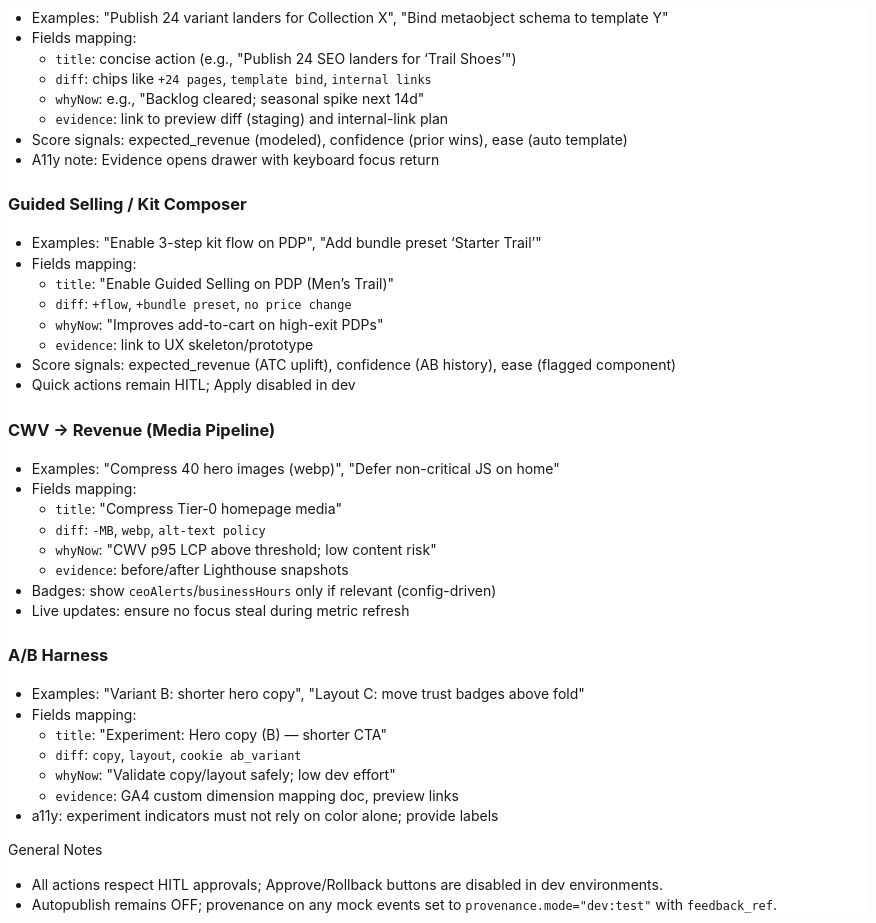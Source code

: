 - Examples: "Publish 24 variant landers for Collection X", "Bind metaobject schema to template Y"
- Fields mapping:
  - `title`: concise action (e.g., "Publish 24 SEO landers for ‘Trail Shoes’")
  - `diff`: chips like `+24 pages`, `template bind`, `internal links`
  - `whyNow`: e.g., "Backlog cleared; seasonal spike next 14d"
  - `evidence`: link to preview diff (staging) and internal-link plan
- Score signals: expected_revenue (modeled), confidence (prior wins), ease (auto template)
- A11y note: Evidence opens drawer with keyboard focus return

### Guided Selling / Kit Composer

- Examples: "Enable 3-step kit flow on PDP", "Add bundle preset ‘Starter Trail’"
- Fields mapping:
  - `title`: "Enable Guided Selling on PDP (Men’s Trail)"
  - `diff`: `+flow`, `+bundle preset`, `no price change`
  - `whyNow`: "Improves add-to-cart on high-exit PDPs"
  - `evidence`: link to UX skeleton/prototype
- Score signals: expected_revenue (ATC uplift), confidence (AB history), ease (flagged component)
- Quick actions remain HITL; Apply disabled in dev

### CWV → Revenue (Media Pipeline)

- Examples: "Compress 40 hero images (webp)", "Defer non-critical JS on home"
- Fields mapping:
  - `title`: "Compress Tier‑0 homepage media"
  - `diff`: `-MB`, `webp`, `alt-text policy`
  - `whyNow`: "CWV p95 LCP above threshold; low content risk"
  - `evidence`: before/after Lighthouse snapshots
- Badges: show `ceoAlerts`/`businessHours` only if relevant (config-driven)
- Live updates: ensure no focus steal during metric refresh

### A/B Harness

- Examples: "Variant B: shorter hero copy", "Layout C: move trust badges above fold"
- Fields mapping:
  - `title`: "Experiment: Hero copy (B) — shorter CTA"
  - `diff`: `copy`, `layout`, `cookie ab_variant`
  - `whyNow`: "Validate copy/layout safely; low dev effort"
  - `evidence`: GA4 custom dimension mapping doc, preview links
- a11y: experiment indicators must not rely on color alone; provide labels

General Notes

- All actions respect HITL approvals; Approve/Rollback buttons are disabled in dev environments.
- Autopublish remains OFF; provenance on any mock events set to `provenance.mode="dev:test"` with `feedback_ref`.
○ ○ ○ ○ ○ ○ ○
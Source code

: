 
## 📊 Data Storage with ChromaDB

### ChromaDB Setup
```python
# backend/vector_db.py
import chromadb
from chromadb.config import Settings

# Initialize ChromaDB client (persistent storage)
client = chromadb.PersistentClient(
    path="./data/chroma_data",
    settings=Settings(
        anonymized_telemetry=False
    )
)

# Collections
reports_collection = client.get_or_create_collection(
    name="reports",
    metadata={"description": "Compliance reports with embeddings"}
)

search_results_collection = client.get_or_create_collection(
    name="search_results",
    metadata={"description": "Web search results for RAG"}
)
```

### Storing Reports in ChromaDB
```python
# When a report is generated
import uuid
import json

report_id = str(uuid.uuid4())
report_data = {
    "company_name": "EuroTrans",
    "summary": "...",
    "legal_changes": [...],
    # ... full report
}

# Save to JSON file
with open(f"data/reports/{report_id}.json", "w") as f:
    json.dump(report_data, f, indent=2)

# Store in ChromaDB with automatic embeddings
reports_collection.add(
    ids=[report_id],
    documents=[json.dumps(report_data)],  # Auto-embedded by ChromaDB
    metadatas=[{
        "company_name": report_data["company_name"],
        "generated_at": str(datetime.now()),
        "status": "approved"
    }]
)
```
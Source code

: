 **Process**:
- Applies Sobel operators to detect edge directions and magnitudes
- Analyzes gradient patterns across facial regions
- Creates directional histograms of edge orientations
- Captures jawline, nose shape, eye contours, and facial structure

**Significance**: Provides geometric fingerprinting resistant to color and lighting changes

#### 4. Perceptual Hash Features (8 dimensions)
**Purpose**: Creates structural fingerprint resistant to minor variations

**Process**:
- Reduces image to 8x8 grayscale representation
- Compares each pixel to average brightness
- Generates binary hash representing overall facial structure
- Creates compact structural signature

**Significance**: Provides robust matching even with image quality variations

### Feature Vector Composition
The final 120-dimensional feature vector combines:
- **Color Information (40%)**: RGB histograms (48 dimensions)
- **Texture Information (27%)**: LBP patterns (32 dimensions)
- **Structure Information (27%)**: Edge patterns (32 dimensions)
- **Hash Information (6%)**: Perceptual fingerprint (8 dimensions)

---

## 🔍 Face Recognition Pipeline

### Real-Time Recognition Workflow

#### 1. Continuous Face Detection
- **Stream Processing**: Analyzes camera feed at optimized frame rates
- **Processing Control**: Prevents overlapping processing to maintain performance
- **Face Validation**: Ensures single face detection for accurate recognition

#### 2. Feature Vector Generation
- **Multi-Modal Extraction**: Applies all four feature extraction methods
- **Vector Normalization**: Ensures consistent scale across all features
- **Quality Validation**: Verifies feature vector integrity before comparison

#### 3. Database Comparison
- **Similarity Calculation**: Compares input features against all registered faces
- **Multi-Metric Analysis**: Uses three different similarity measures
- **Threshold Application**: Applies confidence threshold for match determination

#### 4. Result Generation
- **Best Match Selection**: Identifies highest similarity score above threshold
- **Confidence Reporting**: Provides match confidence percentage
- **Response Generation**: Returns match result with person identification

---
○ ○ ○ ○ ○ ○ ○
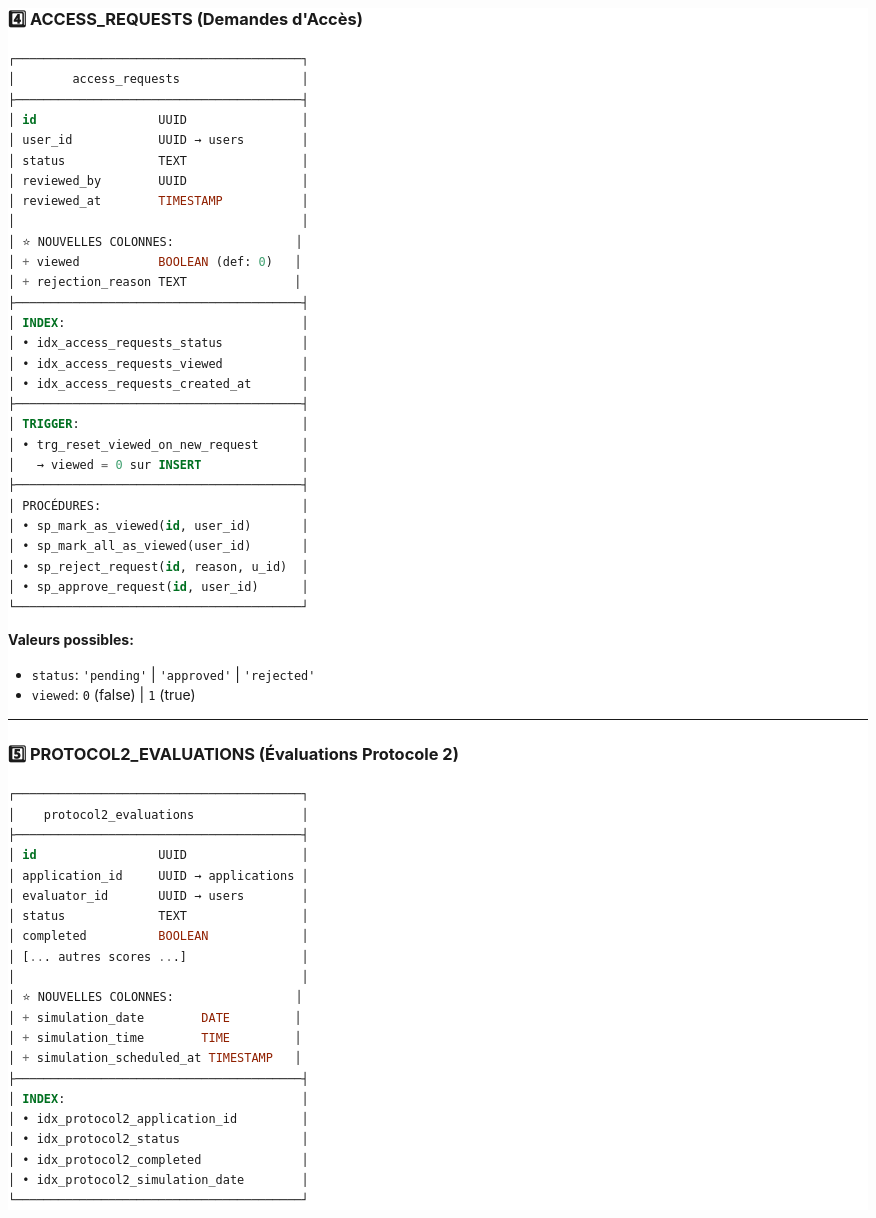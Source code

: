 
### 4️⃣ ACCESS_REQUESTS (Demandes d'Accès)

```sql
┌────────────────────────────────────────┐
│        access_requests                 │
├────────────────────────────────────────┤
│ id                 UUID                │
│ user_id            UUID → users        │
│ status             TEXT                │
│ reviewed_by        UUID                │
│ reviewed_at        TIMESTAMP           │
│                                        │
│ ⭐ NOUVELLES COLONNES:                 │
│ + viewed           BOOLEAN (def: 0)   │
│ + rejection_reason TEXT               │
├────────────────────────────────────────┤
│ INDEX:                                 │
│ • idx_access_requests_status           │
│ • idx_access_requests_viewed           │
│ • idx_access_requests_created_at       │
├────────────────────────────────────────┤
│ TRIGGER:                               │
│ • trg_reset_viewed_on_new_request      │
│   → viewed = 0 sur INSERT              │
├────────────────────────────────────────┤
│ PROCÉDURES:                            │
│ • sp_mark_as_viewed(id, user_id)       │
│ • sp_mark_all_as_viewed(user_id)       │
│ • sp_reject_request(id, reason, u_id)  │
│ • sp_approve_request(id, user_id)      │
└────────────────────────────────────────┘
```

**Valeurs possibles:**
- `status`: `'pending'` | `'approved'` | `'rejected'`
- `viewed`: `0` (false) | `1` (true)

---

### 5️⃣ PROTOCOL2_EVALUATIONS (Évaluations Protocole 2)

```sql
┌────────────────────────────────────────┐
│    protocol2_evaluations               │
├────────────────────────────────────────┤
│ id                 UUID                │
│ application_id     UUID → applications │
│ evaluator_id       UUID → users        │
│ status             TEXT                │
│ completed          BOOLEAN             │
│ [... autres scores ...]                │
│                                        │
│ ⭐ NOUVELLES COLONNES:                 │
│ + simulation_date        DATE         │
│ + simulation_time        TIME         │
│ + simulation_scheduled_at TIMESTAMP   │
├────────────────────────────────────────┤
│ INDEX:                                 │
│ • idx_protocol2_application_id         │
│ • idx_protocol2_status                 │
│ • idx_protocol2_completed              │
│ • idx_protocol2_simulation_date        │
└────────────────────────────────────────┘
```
○ ○ ○ ○ ○ ○ ○
YOUR INSTRUCTIONS: Note down each line above where the word "approved" occurs.

FINISHED EXERCISE:
        "status": "approved"
- `status`: `'pending'` | `'approved'` | `'rejected'`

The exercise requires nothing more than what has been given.